The world that surrounds us was thus offered to us as a gift by our Creator as an arena of social activity but also of spiritual sanctification in order that we might inherit the creation to be renewed in the future age. Such has always been the theological position of the Holy Great Church of Christ, which is the reason why we have pioneered an ecological effort on behalf of the sacred Ecumenical Throne for the protection of our planet, which has long suffered from us both knowingly and unknowingly.

Of course, biodiversity is the work of divine wisdom and was not granted to humanity for its unruly control. By the same token, dominion over the earth and its environs implies rational use and enjoyment of its benefits, and not destructive acquisition of its resources out of a sense of greed. Nevertheless, especially in our times, we observe an excessive abuse of natural resources, resulting in the destruction of the environmental balance of the planet’s ecosystems and generally of ecological conditions, so that the divinely-ordained regulations of human existence on earth are increasingly transgressed. For instance, all of us – scientists, as well as religious and political leaders, indeed all people – are witnessing a rise in the atmosphere’s temperature, extreme weather conditions, the pollution of ecosystems both on land and in the sea, and an overall disturbance – sometimes to the point of utter destruction – of the potential for life in some regions of the world.

Inasmuch as the Mother Church perceives and evaluates the ensuing dangers of such ecological conditions for humanity, already from the time of our blessed predecessor, Ecumenical Patriarch Dimitrios, [it has] established September 1st of each year as a day of prayer for the natural environment. Yet, we are obliged to admit that the causes of the aforementioned ecological changes are not inspired by God but initiated by humans. Thus, the invocation and supplication of the Church and us all to God as the Lord of lords and Ruler of all for the restoration of creation are essentially a petition of repentance for our sinfulness in destroying the world instead of working to preserve and sustain its ever-flourishing resources reasonably and carefully.

When we pray to and entreat God for the preservation of the natural environment, we are ultimately imploring God to change [the] mindset of the powerful in the world, enlightening them not to destroy the planet’s ecosystem for reasons of financial profit and ephemeral interest. This in turn, however, also concerns each one of us inasmuch as we all generate small ecological damage in our individual capacity and ignorance. Therefore, in praying for the natural environment, we are praying for personal repentance for our contribution – smaller or greater – to the disfigurement and destruction of creation, which we collectively experience regionally and occasionally through the immense phenomena of our time.

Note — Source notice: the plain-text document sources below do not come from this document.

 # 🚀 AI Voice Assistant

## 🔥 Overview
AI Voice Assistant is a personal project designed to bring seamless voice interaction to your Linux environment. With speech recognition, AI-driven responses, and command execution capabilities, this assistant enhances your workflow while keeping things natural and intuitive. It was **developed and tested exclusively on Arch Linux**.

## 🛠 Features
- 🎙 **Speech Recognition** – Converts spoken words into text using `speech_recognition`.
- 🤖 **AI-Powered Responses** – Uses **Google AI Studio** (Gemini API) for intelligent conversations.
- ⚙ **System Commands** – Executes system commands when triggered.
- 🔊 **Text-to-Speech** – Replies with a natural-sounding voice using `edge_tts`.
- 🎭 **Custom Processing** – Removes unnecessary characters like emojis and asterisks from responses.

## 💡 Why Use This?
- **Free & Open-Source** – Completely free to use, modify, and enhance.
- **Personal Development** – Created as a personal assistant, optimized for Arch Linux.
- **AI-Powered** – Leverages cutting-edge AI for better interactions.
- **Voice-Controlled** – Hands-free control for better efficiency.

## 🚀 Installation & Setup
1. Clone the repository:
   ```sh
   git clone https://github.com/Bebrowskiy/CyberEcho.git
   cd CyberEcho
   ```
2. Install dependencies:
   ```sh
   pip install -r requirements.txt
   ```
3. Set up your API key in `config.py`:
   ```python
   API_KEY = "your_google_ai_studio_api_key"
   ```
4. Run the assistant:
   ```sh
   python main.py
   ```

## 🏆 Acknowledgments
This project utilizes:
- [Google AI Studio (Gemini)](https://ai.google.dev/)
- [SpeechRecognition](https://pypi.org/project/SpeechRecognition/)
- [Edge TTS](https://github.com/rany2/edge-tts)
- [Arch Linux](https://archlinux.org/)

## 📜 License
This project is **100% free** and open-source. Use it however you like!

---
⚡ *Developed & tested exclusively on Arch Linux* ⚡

In addressing this appeal, petition and exhortation from the sacred Center of Orthodoxy to all people throughout the world, we pray that our gracious Lord, who granted this earthly paradise to all people dwelling on our planet, will speak to the hearts of everyone so that we may respect the ecological balance that He offered in His wisdom and goodness, so that both we and future generations will enjoy His gifts with thanksgiving and glorification.

May this divine wisdom, peace and power, which created and sustains and guides all creation in its hope for salvation in the kingdom, always maintain the beauty of the world and the welfare of humanity, leading all people of good will to produce fruitful works toward this purpose. And we invoke His grace and mercy on all of you, particularly those who respect and protect creation. Amen.